╭─ DATA PROVIDED

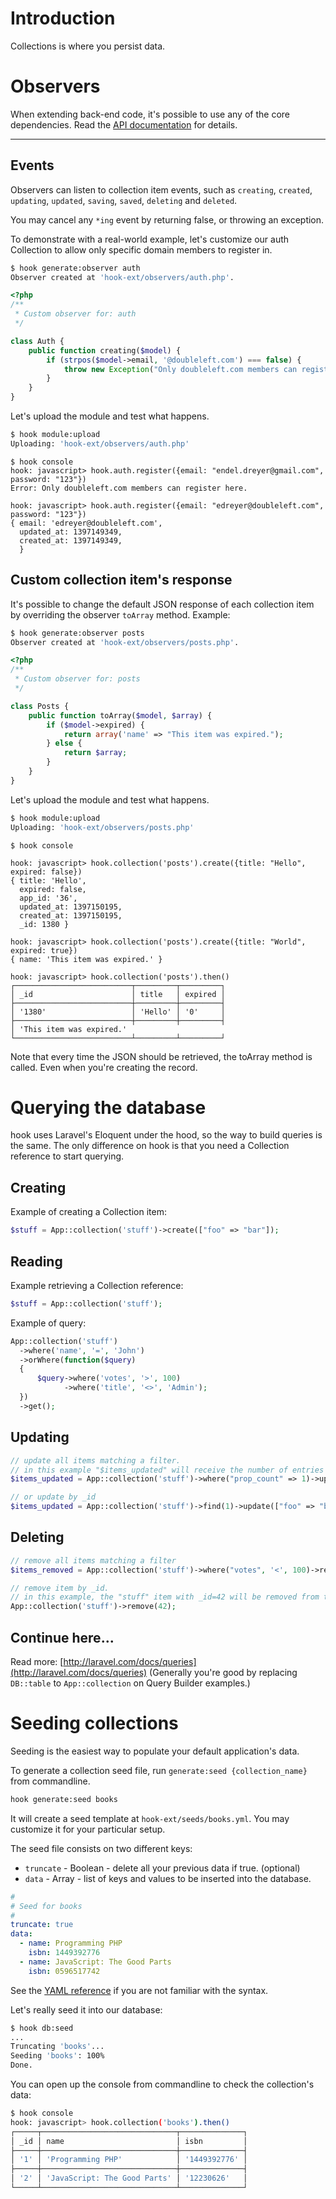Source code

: # Introduction

Collections is where you persist data.

# Observers

When extending back-end code, it's possible to use any of the core dependencies.
Read the [API documentation](http://doubleleft.github.io/hook/) for details.

***

Events
---

Observers can listen to collection item events, such as `creating`, `created`,
`updating`, `updated`, `saving`, `saved`, `deleting` and `deleted`.

You may cancel any `*ing` event by returning false, or throwing an exception.

To demonstrate with a real-world example, let's customize our auth Collection to
allow only specific domain members to register in.

```bash
$ hook generate:observer auth
Observer created at 'hook-ext/observers/auth.php'.
```

```php
<?php
/**
 * Custom observer for: auth
 */

class Auth {
	public function creating($model) {
		if (strpos($model->email, '@doubleleft.com') === false) {
			throw new Exception("Only doubleleft.com members can register here.");
		}
	}
}
```

Let's upload the module and test what happens.

```bash
$ hook module:upload
Uploading: 'hook-ext/observers/auth.php'
```

```
$ hook console
hook: javascript> hook.auth.register({email: "endel.dreyer@gmail.com", password: "123"})
Error: Only doubleleft.com members can register here.

hook: javascript> hook.auth.register({email: "edreyer@doubleleft.com", password: "123"})
{ email: 'edreyer@doubleleft.com',
  updated_at: 1397149349,
  created_at: 1397149349,
  }
```

Custom collection item's response
---

It's possible to change the default JSON response of each collection item by
overriding the observer `toArray` method. Example:

```bash
$ hook generate:observer posts
Observer created at 'hook-ext/observers/posts.php'.
```

```php
<?php
/**
 * Custom observer for: posts
 */

class Posts {
	public function toArray($model, $array) {
		if ($model->expired) {
			return array('name' => "This item was expired.");
		} else {
			return $array;
		}
	}
}
```

Let's upload the module and test what happens.

```bash
$ hook module:upload
Uploading: 'hook-ext/observers/posts.php'
```

```
$ hook console

hook: javascript> hook.collection('posts').create({title: "Hello", expired: false})
{ title: 'Hello',
  expired: false,
  app_id: '36',
  updated_at: 1397150195,
  created_at: 1397150195,
  _id: 1380 }

hook: javascript> hook.collection('posts').create({title: "World", expired: true})
{ name: 'This item was expired.' }

hook: javascript> hook.collection('posts').then()
┌──────────────────────────┬─────────┬─────────┐
│ _id                      │ title   │ expired │
├──────────────────────────┼─────────┼─────────┤
│ '1380'                   │ 'Hello' │ '0'     │
├──────────────────────────┼─────────┼─────────┤
│ 'This item was expired.'
└──────────────────────────┴─────────┴─────────┘
```

Note that every time the JSON should be retrieved, the toArray method is called.
Even when you're creating the record.

# Querying the database

hook uses Laravel's Eloquent under the hood, so the way to build queries is
the same. The only difference on hook is that you need a Collection reference
to start querying.

## Creating

Example of creating a Collection item:

```php
$stuff = App::collection('stuff')->create(["foo" => "bar"]);
```

## Reading

Example retrieving a Collection reference:

```php
$stuff = App::collection('stuff');
```

Example of query:

```php
App::collection('stuff')
  ->where('name', '=', 'John')
  ->orWhere(function($query)
  {
      $query->where('votes', '>', 100)
            ->where('title', '<>', 'Admin');
  })
  ->get();
```

## Updating

```php
// update all items matching a filter.
// in this example "$items_updated" will receive the number of entries that has been updated.
$items_updated = App::collection('stuff')->where("prop_count" => 1)->update(["foo" => "bar"]);

// or update by _id
$items_updated = App::collection('stuff')->find(1)->update(["foo" => "bar"]);
```

## Deleting

```php
// remove all items matching a filter
$items_removed = App::collection('stuff')->where("votes", '<', 100)->remove();

// remove item by _id.
// in this example, the "stuff" item with _id=42 will be removed from the database.
App::collection('stuff')->remove(42);
```

## Continue here...
Read more: [http://laravel.com/docs/queries](http://laravel.com/docs/queries)
(Generally you're good by replacing `DB::table` to `App::collection` on Query
Builder examples.)

# Seeding collections

Seeding is the easiest way to populate your default application's data.

To generate a collection seed file, run `generate:seed {collection_name}` from
commandline.

```bash
hook generate:seed books
```

It will create a seed template at `hook-ext/seeds/books.yml`. You may
customize it for your particular setup.

The seed file consists on two different keys:
- `truncate` - Boolean - delete all your previous data if true. (optional)
- `data` - Array - list of keys and values to be inserted into the database.

```yaml
#
# Seed for books
#
truncate: true
data:
  - name: Programming PHP
    isbn: 1449392776
  - name: JavaScript: The Good Parts
    isbn: 0596517742
```

See the [YAML reference](http://www.yaml.org/start.html) if you are not familiar
with the syntax.

Let's really seed it into our database:

```bash
$ hook db:seed
...
Truncating 'books'...
Seeding 'books': 100%
Done.
```

You can open up the console from commandline to check the collection's data:

```bash
$ hook console
hook: javascript> hook.collection('books').then()
┌─────┬──────────────────────────────┬──────────────┐
│ _id │ name                         │ isbn         │
├─────┼──────────────────────────────┼──────────────┤
│ '1' │ 'Programming PHP'            │ '1449392776' │
├─────┼──────────────────────────────┼──────────────┤
│ '2' │ 'JavaScript: The Good Parts' │ '12230626'   │
└─────┴──────────────────────────────┴──────────────┘
```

╰─

*WHAT YOU HAVE TO DO*.
Filtering the entries above by the word "queries", copy each line that matches.

*SOLUTION FOR THIS PROBLEM*.
hook uses Laravel's Eloquent under the hood, so the way to build queries is
Read more: [http://laravel.com/docs/queries](http://laravel.com/docs/queries)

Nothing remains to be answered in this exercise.